On May 29, 2011, at 12:21 PM, Brendan Eich <bren...@mozilla.com> wrote:

> On May 29, 2011, at 2:11 AM, Claus Reinke wrote:
> 
>> tl;dr:
>>   - JS-based PEG + ANTLR as a route for ES grammar experiments
> 
> Mark and Tom already use Ometa at a code.google.com project, as noted. What 
> more do you want?
> 
> This does *not* address the issue of a usable spec grammar that can be 
> validated (my point (a)). In spite of over a thousand words and many 
> paragraphs in reply :-/.
> 
> 
>>   - would like to know about route viability and alternative routes
> 
> Tom testified to slowness. Mark and Tom being on TC39 does *not* address the 
> "implementor acceptability" (my point (b)) of Ometa, which is nearly nil.
> 
> 
>> The relation to the current topic is that ANTLR's LL(*) parsing [1]

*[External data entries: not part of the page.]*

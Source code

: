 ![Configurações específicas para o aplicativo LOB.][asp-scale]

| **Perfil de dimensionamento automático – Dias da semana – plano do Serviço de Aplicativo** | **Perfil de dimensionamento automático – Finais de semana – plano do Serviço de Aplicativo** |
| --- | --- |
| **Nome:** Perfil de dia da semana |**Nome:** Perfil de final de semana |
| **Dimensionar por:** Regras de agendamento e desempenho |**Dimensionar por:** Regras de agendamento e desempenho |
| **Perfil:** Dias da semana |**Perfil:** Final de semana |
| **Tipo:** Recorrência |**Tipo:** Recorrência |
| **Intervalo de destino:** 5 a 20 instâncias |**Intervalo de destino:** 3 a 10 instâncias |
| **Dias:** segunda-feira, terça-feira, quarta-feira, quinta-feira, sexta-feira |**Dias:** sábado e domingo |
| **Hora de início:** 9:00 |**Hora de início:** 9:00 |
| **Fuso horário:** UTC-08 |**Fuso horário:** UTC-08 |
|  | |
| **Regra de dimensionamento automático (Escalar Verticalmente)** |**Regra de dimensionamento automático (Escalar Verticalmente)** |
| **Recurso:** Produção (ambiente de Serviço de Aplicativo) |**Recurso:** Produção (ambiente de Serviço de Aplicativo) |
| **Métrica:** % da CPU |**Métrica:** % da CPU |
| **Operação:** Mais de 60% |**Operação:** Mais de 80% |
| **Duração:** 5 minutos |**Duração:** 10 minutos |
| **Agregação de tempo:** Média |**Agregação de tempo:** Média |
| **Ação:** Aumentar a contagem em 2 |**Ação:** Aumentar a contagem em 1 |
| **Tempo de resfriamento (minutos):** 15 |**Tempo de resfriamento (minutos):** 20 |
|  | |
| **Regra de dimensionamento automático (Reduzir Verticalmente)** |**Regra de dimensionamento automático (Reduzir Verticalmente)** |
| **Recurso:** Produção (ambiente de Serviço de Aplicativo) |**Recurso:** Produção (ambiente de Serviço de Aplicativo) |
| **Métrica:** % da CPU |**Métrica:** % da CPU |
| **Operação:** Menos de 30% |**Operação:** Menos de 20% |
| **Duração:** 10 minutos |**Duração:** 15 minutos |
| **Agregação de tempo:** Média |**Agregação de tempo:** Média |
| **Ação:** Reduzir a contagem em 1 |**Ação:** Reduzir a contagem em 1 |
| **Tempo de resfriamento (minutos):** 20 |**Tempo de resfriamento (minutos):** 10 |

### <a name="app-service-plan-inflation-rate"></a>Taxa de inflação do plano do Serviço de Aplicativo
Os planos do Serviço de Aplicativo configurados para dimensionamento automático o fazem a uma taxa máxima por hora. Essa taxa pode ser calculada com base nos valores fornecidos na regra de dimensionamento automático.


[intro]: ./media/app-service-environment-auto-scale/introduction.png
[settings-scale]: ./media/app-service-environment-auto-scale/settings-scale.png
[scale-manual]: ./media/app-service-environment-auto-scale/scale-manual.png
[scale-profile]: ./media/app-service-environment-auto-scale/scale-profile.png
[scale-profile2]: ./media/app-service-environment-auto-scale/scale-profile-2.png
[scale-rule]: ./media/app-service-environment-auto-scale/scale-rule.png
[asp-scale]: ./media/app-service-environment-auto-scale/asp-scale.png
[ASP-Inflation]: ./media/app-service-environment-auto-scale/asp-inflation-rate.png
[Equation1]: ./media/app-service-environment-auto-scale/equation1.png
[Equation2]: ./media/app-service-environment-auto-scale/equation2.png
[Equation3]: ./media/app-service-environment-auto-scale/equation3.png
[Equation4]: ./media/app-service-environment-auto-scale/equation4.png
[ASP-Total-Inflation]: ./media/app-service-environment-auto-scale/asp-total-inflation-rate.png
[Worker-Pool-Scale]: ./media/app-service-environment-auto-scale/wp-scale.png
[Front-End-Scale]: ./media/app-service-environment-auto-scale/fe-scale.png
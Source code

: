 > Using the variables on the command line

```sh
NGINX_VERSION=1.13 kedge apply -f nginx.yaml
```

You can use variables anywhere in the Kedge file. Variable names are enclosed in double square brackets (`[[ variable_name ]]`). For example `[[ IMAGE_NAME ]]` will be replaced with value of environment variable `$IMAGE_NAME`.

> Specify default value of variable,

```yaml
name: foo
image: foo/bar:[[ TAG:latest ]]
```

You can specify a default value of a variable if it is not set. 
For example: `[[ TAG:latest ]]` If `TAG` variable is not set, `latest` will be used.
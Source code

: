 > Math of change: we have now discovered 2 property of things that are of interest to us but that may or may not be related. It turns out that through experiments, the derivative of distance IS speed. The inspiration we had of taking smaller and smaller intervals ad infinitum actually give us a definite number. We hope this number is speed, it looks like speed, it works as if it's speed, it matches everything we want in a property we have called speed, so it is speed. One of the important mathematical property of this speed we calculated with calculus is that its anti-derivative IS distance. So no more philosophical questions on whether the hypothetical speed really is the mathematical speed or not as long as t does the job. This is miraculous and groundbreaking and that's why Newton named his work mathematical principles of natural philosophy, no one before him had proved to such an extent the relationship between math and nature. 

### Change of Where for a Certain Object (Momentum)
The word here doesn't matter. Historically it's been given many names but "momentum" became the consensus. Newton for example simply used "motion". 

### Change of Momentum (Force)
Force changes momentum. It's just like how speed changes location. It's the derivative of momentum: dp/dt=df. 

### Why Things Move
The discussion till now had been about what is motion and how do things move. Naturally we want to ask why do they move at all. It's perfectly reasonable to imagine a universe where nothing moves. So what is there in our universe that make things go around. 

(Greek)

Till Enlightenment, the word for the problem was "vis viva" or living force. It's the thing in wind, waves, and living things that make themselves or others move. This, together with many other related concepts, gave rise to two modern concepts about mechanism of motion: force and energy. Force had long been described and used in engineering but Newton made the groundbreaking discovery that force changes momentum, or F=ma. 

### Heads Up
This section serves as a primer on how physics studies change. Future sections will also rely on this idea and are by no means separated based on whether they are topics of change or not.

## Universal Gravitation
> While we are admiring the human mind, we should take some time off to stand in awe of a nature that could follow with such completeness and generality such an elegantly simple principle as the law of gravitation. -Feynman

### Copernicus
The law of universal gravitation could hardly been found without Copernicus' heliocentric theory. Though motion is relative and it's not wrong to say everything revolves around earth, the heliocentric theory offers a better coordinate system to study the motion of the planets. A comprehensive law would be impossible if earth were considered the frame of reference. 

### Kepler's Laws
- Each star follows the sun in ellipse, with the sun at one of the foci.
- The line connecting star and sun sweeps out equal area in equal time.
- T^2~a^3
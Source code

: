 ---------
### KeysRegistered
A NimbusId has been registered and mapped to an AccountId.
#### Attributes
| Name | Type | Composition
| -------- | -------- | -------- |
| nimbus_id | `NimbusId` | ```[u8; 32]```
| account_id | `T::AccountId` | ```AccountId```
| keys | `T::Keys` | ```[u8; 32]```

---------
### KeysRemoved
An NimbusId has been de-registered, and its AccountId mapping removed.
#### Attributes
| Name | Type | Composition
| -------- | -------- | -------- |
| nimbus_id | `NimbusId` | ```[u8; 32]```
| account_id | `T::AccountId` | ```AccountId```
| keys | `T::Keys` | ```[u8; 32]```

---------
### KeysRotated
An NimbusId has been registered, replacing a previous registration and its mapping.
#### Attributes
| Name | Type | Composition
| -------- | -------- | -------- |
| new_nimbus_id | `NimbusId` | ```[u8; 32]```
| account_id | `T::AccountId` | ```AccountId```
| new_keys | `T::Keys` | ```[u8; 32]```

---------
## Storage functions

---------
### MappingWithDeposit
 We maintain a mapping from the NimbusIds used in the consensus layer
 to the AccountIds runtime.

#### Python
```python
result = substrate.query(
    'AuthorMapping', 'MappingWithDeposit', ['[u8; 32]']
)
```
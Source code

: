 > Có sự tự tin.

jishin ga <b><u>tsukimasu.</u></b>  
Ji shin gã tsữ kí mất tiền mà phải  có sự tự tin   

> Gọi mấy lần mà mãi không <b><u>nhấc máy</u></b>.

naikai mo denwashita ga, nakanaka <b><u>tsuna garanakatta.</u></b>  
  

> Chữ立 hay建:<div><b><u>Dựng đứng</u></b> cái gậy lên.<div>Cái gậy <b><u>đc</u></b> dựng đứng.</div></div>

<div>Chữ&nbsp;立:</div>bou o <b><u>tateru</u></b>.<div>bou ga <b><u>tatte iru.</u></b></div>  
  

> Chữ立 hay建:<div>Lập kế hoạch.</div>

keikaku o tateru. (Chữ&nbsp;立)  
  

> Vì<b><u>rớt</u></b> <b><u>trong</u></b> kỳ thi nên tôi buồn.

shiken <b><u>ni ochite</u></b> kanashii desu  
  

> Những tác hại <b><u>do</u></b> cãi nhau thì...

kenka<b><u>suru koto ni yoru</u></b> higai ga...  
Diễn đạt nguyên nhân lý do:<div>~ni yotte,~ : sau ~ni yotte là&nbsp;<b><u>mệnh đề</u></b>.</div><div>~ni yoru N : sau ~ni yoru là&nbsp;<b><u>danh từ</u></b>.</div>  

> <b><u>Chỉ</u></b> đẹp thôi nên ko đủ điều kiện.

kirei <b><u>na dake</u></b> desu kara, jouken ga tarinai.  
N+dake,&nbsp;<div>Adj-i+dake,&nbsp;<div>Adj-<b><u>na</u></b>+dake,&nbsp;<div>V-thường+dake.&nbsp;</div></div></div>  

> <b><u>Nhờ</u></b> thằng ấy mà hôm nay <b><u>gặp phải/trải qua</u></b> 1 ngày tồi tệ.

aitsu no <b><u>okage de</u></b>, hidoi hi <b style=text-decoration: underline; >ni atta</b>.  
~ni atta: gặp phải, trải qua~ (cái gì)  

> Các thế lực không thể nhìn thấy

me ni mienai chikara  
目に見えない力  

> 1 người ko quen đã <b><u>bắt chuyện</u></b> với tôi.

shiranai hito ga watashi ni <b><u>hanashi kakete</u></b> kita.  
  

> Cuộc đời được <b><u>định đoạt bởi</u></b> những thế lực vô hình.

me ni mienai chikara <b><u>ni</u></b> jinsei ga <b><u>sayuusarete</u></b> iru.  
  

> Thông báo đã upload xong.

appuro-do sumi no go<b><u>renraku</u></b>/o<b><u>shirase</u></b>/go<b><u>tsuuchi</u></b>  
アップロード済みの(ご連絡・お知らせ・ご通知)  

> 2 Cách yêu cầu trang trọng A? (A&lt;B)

>> aims to generalize and optimize PEGs and related formalisms
>> typical for top-down parsers (while GLR and bison are typical for
>> bottom-up parsers, which are not relevant for ES implementations,
>> according to your information).
> 
> The ECMA-262 spec uses LR(1), and ES3's grammar was validated by Waldemar 
> using his custom common lisp program, source available in the old Mozilla CVS 
> repo:
> 
> http://mxr.mozilla.org/mozilla/source/js2/semantics/
> 
> Changing to something new is certainly possible, but we need at least "that 
> much" validation (what Yacc calls shift/reduce and reduce/reduce conflict 
> detection).
> 
> Top-down formalisms may not be suitable if they do not check for ambiguities 
> and rule them out. To quote from Waldemar on this list in October 2008,
> 
> "This is why ambiguous grammars are bad and unsuitable for our spec.  In an 
> unambiguous grammar, if you find a series of production expansions that 
> matches a source program, then you know that those are the expansions that 
> will be taken.  In an ambiguous grammar, you also need to prove the negative: 
> no *other* expansion can match that source program and shadow your 
> expansions.  Proving the negative causes trouble because a language extension 
> could turn the mismatch into a match and because sometimes[...], you expected 
> some other part of the grammar to shadow your expansions but it didn't."
> 
> At this point, I'd like to plead for fewer words and aspirational statements, 
> and more concrete details about validation against ambiguity in the system(s) 
> you are proposing.
> 
> 
>> The postings which triggered my inquiry were authored by
>> coders not implementing the major ES engines, but by ES
>> implementers nevertheless.
> 
> If you mean Mark and Tom, please say so. They did not implement a performant 
> JS engine, so that's not helpful for point (b). Last time I'll say this, 
> please don't rehash.
> 
> Many people are playing with JS parsers, testing extensions, building 
> transpilers. That's all great, but it does not address the spec issue, 
> specifically both points (a) and (b).